▶ _Available data_
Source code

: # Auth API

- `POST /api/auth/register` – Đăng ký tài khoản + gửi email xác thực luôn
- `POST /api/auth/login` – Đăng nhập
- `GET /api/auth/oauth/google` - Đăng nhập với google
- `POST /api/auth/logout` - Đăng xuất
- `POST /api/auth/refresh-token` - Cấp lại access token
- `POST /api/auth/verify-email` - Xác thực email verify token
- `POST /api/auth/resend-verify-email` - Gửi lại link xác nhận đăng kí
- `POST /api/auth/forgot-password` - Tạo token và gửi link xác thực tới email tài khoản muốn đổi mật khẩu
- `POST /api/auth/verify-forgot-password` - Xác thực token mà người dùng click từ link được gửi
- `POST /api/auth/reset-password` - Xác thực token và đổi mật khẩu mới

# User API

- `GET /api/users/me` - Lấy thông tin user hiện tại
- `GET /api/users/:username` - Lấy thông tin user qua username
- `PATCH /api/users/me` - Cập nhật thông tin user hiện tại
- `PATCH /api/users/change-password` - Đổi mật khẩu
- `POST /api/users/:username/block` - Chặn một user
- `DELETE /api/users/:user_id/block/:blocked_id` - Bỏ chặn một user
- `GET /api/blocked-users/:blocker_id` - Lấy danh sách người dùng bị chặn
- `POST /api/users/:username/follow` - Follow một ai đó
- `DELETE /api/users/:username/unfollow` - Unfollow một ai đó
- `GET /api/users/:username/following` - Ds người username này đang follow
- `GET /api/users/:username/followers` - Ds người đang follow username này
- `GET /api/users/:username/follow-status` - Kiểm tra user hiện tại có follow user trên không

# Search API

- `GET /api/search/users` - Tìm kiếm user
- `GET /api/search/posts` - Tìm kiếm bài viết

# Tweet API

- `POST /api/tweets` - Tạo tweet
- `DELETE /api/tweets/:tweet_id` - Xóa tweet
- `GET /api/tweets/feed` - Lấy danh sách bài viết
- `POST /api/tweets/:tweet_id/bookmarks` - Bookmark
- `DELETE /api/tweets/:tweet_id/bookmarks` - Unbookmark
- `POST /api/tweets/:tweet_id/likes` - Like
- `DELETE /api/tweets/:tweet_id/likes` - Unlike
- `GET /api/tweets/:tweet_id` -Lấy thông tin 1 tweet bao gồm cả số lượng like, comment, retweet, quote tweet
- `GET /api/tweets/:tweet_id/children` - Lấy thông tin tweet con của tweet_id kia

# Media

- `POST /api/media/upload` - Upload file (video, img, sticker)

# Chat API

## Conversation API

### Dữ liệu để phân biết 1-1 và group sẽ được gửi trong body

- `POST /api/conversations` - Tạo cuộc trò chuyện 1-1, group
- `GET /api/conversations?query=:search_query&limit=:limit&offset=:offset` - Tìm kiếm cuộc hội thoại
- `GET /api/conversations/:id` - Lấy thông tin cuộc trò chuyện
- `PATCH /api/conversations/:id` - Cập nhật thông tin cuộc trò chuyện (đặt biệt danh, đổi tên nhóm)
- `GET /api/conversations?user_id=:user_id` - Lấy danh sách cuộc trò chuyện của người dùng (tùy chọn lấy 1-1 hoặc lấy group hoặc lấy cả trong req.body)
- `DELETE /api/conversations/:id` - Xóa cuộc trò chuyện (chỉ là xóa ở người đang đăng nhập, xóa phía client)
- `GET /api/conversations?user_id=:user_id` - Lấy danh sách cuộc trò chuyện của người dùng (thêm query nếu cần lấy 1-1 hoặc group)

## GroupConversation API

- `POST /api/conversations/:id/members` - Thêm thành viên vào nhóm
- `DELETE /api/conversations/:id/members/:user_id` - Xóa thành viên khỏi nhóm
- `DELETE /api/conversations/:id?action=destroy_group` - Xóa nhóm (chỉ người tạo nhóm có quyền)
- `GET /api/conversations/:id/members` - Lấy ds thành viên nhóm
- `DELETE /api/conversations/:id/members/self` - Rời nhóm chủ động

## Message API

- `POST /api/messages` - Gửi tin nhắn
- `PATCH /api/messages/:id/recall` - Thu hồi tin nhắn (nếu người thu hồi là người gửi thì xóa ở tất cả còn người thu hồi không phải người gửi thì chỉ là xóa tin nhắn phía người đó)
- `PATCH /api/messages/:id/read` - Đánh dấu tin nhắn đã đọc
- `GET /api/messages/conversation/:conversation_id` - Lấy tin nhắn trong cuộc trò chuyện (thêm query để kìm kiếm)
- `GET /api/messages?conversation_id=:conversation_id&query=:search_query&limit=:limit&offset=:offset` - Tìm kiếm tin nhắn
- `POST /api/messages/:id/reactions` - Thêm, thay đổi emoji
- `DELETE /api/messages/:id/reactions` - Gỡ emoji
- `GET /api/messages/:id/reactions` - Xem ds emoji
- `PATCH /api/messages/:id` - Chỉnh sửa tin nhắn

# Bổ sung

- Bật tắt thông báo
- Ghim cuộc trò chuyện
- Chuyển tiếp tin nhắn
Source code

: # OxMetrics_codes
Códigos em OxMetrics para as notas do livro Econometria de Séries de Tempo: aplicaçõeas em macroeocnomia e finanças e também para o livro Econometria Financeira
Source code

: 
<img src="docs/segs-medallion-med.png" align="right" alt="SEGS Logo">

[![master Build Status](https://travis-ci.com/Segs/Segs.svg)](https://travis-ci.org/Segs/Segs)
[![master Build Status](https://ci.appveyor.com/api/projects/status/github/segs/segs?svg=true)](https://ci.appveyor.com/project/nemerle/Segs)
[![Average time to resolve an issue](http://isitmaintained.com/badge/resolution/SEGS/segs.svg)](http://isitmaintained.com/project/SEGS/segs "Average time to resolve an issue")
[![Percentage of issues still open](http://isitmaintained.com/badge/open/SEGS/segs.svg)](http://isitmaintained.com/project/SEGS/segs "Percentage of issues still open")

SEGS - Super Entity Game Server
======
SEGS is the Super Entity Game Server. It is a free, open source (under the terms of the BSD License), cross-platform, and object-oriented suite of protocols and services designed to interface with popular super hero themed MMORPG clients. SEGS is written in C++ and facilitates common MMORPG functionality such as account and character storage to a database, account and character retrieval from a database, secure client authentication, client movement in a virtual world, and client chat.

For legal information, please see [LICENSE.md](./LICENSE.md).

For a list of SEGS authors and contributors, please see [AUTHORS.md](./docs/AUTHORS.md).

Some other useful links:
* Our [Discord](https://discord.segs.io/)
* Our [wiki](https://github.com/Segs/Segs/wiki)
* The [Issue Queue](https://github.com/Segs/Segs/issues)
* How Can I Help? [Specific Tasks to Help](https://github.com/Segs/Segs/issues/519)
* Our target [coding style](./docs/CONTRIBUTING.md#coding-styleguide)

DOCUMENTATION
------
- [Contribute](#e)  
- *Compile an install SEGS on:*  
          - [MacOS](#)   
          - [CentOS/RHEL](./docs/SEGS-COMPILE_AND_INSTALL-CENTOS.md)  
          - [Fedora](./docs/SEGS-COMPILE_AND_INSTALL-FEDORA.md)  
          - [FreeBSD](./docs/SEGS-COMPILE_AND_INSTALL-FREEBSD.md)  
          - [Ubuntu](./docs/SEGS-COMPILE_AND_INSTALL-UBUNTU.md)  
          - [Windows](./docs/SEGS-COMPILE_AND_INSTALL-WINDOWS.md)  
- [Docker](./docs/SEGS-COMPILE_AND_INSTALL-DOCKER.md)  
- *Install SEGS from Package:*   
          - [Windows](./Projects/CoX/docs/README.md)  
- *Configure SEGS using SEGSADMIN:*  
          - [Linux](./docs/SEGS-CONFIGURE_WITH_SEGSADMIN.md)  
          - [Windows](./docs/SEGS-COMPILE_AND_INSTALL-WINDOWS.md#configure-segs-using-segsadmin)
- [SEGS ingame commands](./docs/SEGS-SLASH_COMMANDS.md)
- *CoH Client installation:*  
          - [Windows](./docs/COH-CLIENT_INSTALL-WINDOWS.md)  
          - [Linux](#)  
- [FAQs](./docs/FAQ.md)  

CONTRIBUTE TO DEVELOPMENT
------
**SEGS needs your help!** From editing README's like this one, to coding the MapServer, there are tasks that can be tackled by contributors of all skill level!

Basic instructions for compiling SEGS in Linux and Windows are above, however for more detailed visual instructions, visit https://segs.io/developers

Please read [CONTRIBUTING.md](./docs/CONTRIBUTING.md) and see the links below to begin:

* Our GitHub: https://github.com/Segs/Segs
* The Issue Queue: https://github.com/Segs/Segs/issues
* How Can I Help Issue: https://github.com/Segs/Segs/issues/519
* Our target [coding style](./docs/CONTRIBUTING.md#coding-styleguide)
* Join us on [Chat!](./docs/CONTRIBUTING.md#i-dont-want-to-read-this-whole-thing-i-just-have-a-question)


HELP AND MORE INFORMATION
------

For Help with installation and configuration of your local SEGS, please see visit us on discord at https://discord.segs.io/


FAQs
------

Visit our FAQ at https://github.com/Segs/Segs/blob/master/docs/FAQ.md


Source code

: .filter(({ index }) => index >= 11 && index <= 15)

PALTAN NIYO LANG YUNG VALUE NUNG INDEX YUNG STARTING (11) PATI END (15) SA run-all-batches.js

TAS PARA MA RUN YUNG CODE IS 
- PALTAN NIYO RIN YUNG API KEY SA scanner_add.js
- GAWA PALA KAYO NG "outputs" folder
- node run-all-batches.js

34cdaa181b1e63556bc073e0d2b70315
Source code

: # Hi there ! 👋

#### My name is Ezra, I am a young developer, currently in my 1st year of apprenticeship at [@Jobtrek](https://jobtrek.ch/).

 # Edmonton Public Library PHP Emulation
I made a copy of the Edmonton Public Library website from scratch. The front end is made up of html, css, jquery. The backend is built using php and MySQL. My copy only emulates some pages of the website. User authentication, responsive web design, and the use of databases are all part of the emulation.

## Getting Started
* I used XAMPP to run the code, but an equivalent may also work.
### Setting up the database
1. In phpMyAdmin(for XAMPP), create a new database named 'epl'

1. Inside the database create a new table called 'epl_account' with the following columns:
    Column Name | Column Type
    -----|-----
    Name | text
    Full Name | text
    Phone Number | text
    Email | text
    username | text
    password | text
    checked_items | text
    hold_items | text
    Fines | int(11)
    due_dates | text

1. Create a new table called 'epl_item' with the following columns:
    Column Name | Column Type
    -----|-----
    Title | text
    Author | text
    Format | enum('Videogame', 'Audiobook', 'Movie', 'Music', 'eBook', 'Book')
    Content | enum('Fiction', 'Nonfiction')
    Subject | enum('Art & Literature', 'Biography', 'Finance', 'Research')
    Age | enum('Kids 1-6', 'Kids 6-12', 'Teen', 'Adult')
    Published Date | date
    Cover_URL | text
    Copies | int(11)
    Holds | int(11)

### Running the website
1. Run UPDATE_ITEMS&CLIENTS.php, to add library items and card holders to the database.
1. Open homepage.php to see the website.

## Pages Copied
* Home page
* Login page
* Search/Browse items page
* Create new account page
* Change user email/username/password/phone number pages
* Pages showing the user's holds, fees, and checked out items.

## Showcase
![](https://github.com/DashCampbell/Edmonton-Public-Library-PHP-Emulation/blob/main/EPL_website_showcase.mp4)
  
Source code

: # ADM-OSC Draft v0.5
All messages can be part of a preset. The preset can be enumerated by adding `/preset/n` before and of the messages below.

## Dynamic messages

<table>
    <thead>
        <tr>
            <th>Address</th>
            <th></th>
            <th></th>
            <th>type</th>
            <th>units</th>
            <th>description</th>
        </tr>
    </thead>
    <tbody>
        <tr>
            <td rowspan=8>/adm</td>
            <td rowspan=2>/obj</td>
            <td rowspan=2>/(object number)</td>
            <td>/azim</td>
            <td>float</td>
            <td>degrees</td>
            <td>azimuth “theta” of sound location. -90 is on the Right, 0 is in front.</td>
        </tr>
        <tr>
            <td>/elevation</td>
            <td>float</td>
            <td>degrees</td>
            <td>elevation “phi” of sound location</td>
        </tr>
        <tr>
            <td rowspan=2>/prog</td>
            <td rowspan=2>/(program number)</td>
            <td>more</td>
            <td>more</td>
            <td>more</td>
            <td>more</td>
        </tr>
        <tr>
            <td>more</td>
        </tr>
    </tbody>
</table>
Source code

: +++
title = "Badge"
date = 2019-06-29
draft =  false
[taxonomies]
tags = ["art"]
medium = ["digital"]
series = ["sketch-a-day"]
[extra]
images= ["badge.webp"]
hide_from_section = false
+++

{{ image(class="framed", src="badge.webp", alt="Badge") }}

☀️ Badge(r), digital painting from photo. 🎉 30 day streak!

▶ _Required action_
Print only what lies in the material above starting at the line with "để kìm kiếm)" and ending at the line with "- Chuyển tiếp tin nhắn", every line exactly as given.

▶ _Reply to the task_
- `GET /api/messages/conversation/:conversation_id` - Lấy tin nhắn trong cuộc trò chuyện (thêm query để kìm kiếm)
- `GET /api/messages?conversation_id=:conversation_id&query=:search_query&limit=:limit&offset=:offset` - Tìm kiếm tin nhắn
- `POST /api/messages/:id/reactions` - Thêm, thay đổi emoji
- `DELETE /api/messages/:id/reactions` - Gỡ emoji
- `GET /api/messages/:id/reactions` - Xem ds emoji
- `PATCH /api/messages/:id` - Chỉnh sửa tin nhắn

# Bổ sung

- Bật tắt thông báo
- Ghim cuộc trò chuyện
- Chuyển tiếp tin nhắn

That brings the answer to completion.